Good point. And that means that swimbaits are also lures that bass throughout Florida rarely see.
The swimbait craze, which was born in the big-bass waters in California, involves large soft-plastic, wood or hard-plastic remarkably realistic forage imitations (like bluegill, trout, or shad) that feature a lifelike swimming action when retrieved through the water. Their cost ranges from $8 to $300 each.
Although he later became best known for his role in television's "The Bachelor", Velvick is recognized as the country's authority on swimbaits. In fact, his three-day BASS record — 15 bass weighing 83 pounds, 5 ounces on Clear Lake in 2000 — came on a swimbait.
Designed to be fished in the deep, clear western reservoir, few bass anglers connect these action baits with Florida's shallow, weedy terrain. But Velvick has spent enough time in the Sunshine State to learn that this is the time when swimbaits shine best.
"Swimbaits are a hit or miss deal in Florida most of the year," he said. "Myself and a few other guys have gotten on a swimbait bite (in tournaments), but it's really, really hit or miss. That's because of the fronts that roll through.
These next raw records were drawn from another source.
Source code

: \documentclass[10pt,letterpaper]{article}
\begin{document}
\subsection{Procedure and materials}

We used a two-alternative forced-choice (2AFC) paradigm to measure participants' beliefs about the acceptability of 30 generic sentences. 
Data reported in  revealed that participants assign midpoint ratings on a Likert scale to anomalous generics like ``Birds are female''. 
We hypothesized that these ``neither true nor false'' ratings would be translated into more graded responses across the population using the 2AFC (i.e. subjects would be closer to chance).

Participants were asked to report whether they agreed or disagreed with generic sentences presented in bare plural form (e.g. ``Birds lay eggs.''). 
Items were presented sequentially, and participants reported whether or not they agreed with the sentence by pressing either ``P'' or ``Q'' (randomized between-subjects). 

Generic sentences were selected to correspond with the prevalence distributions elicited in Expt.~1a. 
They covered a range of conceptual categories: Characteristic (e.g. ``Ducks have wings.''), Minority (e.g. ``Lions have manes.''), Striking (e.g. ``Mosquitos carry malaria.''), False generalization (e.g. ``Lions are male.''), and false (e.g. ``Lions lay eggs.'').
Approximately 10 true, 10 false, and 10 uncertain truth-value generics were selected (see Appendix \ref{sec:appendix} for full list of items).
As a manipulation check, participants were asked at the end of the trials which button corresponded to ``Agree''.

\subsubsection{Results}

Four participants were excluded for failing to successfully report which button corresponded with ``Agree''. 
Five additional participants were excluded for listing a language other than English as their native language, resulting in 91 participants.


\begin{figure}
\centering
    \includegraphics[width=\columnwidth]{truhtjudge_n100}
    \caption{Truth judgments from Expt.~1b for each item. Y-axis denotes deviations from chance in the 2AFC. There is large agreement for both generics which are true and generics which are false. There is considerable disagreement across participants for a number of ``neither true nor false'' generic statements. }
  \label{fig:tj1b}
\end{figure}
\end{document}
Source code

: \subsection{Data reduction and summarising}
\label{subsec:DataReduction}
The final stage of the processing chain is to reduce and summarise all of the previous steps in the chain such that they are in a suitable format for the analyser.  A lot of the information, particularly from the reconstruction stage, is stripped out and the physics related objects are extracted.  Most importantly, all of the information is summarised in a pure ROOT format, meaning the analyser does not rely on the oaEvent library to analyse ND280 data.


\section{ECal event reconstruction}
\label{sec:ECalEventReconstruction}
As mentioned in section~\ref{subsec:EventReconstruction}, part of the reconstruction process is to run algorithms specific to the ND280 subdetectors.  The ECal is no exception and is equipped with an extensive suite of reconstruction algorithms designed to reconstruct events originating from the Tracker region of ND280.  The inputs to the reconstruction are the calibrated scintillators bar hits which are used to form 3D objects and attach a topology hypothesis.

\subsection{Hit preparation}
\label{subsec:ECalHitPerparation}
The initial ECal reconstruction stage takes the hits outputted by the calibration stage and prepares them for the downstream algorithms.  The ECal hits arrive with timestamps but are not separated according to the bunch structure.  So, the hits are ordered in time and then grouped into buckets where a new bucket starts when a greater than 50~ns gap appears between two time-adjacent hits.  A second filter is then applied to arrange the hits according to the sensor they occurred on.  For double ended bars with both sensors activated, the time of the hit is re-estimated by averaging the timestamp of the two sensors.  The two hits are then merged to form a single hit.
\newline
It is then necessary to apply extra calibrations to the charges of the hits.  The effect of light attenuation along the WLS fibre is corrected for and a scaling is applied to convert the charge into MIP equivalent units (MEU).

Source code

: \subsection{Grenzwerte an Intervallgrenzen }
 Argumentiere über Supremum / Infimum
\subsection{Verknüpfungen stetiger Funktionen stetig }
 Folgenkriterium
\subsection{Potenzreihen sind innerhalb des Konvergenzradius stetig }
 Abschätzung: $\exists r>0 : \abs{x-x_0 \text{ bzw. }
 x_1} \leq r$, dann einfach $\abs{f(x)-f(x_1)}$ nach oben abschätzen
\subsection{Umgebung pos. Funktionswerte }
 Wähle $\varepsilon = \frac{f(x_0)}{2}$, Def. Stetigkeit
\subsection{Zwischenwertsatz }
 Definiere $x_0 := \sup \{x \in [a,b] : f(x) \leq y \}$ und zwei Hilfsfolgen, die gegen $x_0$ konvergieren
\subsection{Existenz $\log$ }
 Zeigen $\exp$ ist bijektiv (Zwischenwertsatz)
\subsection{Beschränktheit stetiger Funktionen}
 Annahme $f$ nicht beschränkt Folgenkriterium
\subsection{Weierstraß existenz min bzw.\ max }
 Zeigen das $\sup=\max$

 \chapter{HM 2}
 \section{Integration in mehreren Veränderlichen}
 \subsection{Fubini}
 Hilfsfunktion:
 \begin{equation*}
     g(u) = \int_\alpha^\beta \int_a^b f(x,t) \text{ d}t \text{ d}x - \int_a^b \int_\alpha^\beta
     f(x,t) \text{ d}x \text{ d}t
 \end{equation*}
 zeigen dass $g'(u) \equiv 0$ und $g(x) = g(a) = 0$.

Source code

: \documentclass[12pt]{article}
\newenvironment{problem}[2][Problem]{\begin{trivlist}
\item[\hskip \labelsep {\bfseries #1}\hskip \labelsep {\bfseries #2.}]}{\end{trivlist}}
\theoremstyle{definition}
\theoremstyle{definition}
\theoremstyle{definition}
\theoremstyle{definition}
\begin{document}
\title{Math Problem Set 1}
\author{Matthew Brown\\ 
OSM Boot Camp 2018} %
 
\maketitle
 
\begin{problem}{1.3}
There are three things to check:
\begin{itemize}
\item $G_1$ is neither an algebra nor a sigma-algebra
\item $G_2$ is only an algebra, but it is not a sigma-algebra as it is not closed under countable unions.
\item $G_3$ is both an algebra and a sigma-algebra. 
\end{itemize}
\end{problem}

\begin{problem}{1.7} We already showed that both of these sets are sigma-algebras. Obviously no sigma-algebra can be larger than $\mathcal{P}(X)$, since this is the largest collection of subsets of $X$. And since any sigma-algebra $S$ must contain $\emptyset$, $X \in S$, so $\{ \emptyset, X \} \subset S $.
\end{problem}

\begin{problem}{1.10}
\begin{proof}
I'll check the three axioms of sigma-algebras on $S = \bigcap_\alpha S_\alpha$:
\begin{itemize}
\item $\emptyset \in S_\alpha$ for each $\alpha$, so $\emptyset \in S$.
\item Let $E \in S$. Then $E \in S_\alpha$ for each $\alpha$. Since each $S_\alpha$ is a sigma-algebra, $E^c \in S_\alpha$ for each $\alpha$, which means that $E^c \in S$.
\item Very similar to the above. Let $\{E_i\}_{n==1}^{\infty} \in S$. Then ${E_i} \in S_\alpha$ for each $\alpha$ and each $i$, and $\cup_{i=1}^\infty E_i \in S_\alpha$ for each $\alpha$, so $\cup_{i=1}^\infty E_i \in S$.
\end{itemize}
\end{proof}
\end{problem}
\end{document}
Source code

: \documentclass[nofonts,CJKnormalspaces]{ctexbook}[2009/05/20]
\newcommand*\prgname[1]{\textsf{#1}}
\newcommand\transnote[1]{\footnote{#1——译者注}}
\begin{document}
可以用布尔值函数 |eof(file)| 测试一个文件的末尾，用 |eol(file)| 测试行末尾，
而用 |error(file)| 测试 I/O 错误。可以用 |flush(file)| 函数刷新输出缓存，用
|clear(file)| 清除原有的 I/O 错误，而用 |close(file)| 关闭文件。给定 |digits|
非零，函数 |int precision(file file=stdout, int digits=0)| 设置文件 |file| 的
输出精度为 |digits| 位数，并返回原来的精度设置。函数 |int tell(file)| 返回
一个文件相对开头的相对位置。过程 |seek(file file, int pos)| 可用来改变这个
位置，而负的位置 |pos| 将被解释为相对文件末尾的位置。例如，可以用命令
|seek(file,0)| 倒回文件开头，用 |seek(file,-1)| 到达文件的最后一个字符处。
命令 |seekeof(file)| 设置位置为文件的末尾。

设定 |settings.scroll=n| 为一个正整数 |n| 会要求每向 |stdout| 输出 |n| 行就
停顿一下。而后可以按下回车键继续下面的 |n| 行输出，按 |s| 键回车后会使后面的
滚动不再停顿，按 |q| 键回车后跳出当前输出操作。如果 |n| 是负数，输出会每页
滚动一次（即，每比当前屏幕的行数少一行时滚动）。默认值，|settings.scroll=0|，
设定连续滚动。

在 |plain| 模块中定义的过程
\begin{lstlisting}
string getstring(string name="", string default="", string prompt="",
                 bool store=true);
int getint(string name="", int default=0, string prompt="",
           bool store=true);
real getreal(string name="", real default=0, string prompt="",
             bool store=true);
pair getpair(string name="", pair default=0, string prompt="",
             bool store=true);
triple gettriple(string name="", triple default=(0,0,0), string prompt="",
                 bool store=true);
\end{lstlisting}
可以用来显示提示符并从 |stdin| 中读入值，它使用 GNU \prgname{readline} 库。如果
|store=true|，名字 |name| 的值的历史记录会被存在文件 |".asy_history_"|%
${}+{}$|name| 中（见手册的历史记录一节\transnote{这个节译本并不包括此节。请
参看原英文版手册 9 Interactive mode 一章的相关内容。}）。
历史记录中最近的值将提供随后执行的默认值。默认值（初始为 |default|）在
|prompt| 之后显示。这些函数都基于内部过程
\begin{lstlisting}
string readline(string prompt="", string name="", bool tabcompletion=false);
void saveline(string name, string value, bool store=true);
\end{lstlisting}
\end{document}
Those fish are always loosening up and then being sucked back up into the cover.
"This is the best time of year for it. The water is cool and the fish are roaming around. This is the best time of year as long as you have optimal weather. Stable and warm with cool nights and warm days. Stable enough to where everything in the water is active. Any kind of a cold front or a cold snap or a post-frontal condition is when those fish are so prone to tucking back into that vegetation. And swimbaits are finished when that happens.
"Absolutely, in Florida when the weather is stable and it's prespawn and spawn, that's the best time to throw a swimbait."
While a swimbait in the talented hands of Velvick has produced bass up to 10 pounds (on the St. Johns River), he emphasizes that this category of lures are not consistent enough to win tournaments in Florida. "But you can catch a couple of big fish or have one decent day with it," he added. "That's how it is; it's not like other places in the country."
Case in point: In the Lake Okeechobee tournament mentioned earlier, a cold front came through just before the competition and the top finishers spent their time pounding a 2-ounce bullet weight through grass mats.
When fishing a swimbait in our waters, Velvick begins by selecting a lure that matches the Florida bass' favorite food source.
"I've spent a lot of time throwing swimbaits down there trying to replicate a golden shiner," he said. "These bass don't ever see this type of lure. And they love shiners.
"And when it works, boy, I'll tell you, it's a rush."
His swimbait choices for Florida include both a soft-plastic and wooden version, which come in a golden shiner pattern. The soft-plastic bait is a Jerry Raggo custom-made lure from California; the River2Sea Wood'n Slither is made of a buoyant wood and double-jointed to give it a gentle S-shaped swimming action.
"For Florida, I like the long, thin-bodied baits," Velvick noted. "The bluegill-shaped swimbaits are good, but I want to match the hatch — something that replicates a wild shiner.
"I'm big on 6- and 8-inch baits. You hear the shiner fishermen say that the bass will eat a 10-inch shiner. But as a tournament fisherman, I don't push past an 8-inch swimbait."
The big lures are usually tied to 20- to 25-pound Berkley XT or Big Game moss-green monofilament. Velvick most often fishes them his 7-foot signature swimbait rod he designed for Rogue Rods.
No big surprise — most of his success with swimbaits has occurred fishing types of shallow vegetation in this state.
"I like fishing ambush paths," he explained. "At Okeechobee, it was floating hyacinths with rooted vegetation. I was fishing the spots where they came together, especially if it was wind-blown. There was a little ripple in the water blowing into some hyacinths, some (bulrushes) or some surface vegetation.
"It's really hard, but you want to make long, parallel casts and work that swimbait along that vegetation. It's like shiner fishermen; they throw the bait up to the edge of the vegetation and when the shiner gets off of that stuff it usually starts running along that grass edge. It won't swim into it. It follows those lines. So I really focus on parallel casts in Florida."